▶ _Work order_
Take the entries below and print, exactly, the stretch from the line containing "- [**Automatic Chemical" through the line containing "- [**Conditioning by", both included.

Stored dataset items:
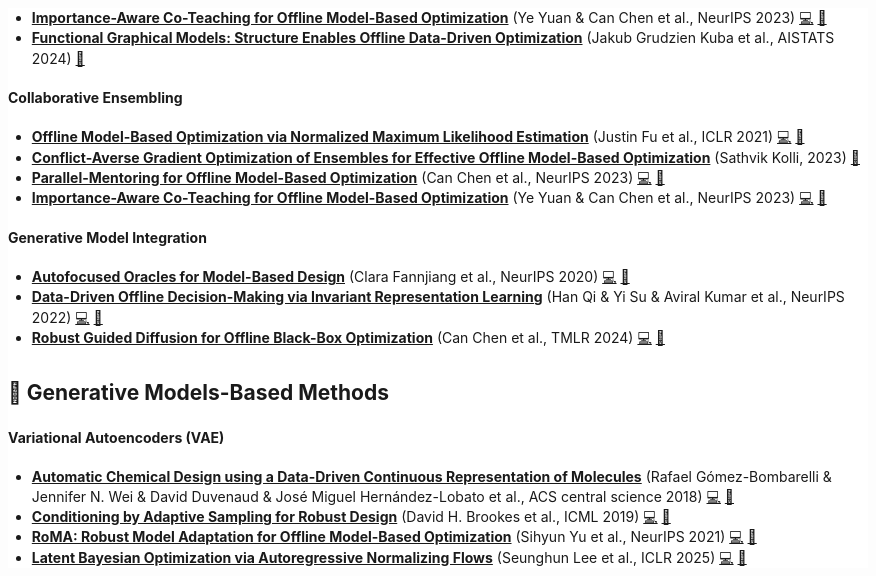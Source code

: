 - [**Importance-Aware Co-Teaching for Offline Model-Based Optimization**](https://proceedings.neurips.cc/paper_files/paper/2023/hash/ae8b0b5838ba510daff1198474e7b984-Abstract-Conference.html) (Ye Yuan & Can Chen et al., NeurIPS 2023) [💻](https://github.com/mila-iqia/Importance-aware-Co-teaching) [📖](https://github.com/mila-iqia/Awesome-Offline-Model-Based-Optimization/blob/main/bibtex/ict.txt)
- [**Functional Graphical Models: Structure Enables Offline Data-Driven Optimization**](https://arxiv.org/abs/2401.05442) (Jakub Grudzien Kuba et al., AISTATS 2024) [📖](https://github.com/mila-iqia/Awesome-Offline-Model-Based-Optimization/blob/main/bibtex/fgm.txt)

#### Collaborative Ensembling

- [**Offline Model-Based Optimization via Normalized Maximum Likelihood Estimation**](https://arxiv.org/abs/2102.07970) (Justin Fu et al., ICLR 2021) [💻](https://sites.google.com/view/nemo-anonymous) [📖](https://github.com/mila-iqia/Awesome-Offline-Model-Based-Optimization/blob/main/bibtex/nemo.txt)
- [**Conflict-Averse Gradient Optimization of Ensembles for Effective Offline Model-Based Optimization**](https://arxiv.org/abs/2303.17934) (Sathvik Kolli, 2023) [📖](https://github.com/mila-iqia/Awesome-Offline-Model-Based-Optimization/blob/main/bibtex/conflictaverse.txt)
- [**Parallel-Mentoring for Offline Model-Based Optimization**](https://proceedings.neurips.cc/paper_files/paper/2023/hash/f189e7580acad0fc7fd45405817ddee3-Abstract-Conference.html) (Can Chen et al., NeurIPS 2023) [💻](https://github.com/GGchen1997/parallel_mentoring) [📖](https://github.com/mila-iqia/Awesome-Offline-Model-Based-Optimization/blob/main/bibtex/parallel_mentor.txt)
- [**Importance-Aware Co-Teaching for Offline Model-Based Optimization**](https://proceedings.neurips.cc/paper_files/paper/2023/hash/ae8b0b5838ba510daff1198474e7b984-Abstract-Conference.html) (Ye Yuan & Can Chen et al., NeurIPS 2023) [💻](https://github.com/mila-iqia/Importance-aware-Co-teaching) [📖](https://github.com/mila-iqia/Awesome-Offline-Model-Based-Optimization/blob/main/bibtex/ict.txt)

#### Generative Model Integration

- [**Autofocused Oracles for Model-Based Design**](https://proceedings.neurips.cc/paper/2020/hash/972cda1e62b72640cb7ac702714a115f-Abstract.html) (Clara Fannjiang et al., NeurIPS 2020) [💻](https://github.com/clarafy/autofocused-oracles) [📖](https://github.com/mila-iqia/Awesome-Offline-Model-Based-Optimization/blob/main/bibtex/autofocused.txt)
- [**Data-Driven Offline Decision-Making via Invariant Representation Learning**](https://arxiv.org/abs/2211.11349) (Han Qi & Yi Su & Aviral Kumar et al., NeurIPS 2022) [💻](https://sites.google.com/view/iom-neurips) [📖](https://github.com/mila-iqia/Awesome-Offline-Model-Based-Optimization/blob/main/bibtex/iom.txt)
- [**Robust Guided Diffusion for Offline Black-Box Optimization**](https://arxiv.org/abs/2410.00983) (Can Chen et al., TMLR 2024) [💻](https://github.com/GGchen1997/RGD) [📖](https://github.com/mila-iqia/Awesome-Offline-Model-Based-Optimization/blob/main/bibtex/rgd.txt)

## 🤔 Generative Models-Based Methods

#### Variational Autoencoders (VAE)

- [**Automatic Chemical Design using a Data-Driven Continuous Representation of Molecules**](https://arxiv.org/abs/1610.02415) (Rafael Gómez-Bombarelli & Jennifer N. Wei & David Duvenaud & José
Miguel Hernández-Lobato et al., ACS central science 2018) [💻](https://github.com/aspuru-guzik-group/chemical_vae) [📖](https://github.com/mila-iqia/Awesome-Offline-Model-Based-Optimization/blob/main/bibtex/automaticchem.txt)
- [**Conditioning by Adaptive Sampling for Robust Design**](https://proceedings.mlr.press/v97/brookes19a.html) (David H. Brookes et al., ICML 2019) [💻](https://github.com/dhbrookes/CbAS) [📖](https://github.com/mila-iqia/Awesome-Offline-Model-Based-Optimization/blob/main/bibtex/cbas.txt)
- [**RoMA: Robust Model Adaptation for Offline Model-Based Optimization**](https://proceedings.neurips.cc/paper_files/paper/2021/hash/24b43fb034a10d78bec71274033b4096-Abstract.html) (Sihyun Yu et al., NeurIPS 2021) [💻](https://github.com/sihyun-yu/RoMA) [📖](https://github.com/mila-iqia/Awesome-Offline-Model-Based-Optimization/blob/main/bibtex/roma.txt)
- [**Latent Bayesian Optimization via Autoregressive Normalizing Flows**](https://openreview.net/forum?id=ZCOwwRAaEl) (Seunghun Lee et al., ICLR 2025) [💻](https://github.com/mlvlab/NFBO) [📖](https://github.com/mila-iqia/Awesome-Offline-Model-Based-Optimization/blob/main/bibtex/latentbayes.txt)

▶ _Answer box_
- [**Automatic Chemical Design using a Data-Driven Continuous Representation of Molecules**](https://arxiv.org/abs/1610.02415) (Rafael Gómez-Bombarelli & Jennifer N. Wei & David Duvenaud & José
Miguel Hernández-Lobato et al., ACS central science 2018) [💻](https://github.com/aspuru-guzik-group/chemical_vae) [📖](https://github.com/mila-iqia/Awesome-Offline-Model-Based-Optimization/blob/main/bibtex/automaticchem.txt)
- [**Conditioning by Adaptive Sampling for Robust Design**](https://proceedings.mlr.press/v97/brookes19a.html) (David H. Brookes et al., ICML 2019) [💻](https://github.com/dhbrookes/CbAS) [📖](https://github.com/mila-iqia/Awesome-Offline-Model-Based-Optimization/blob/main/bibtex/cbas.txt)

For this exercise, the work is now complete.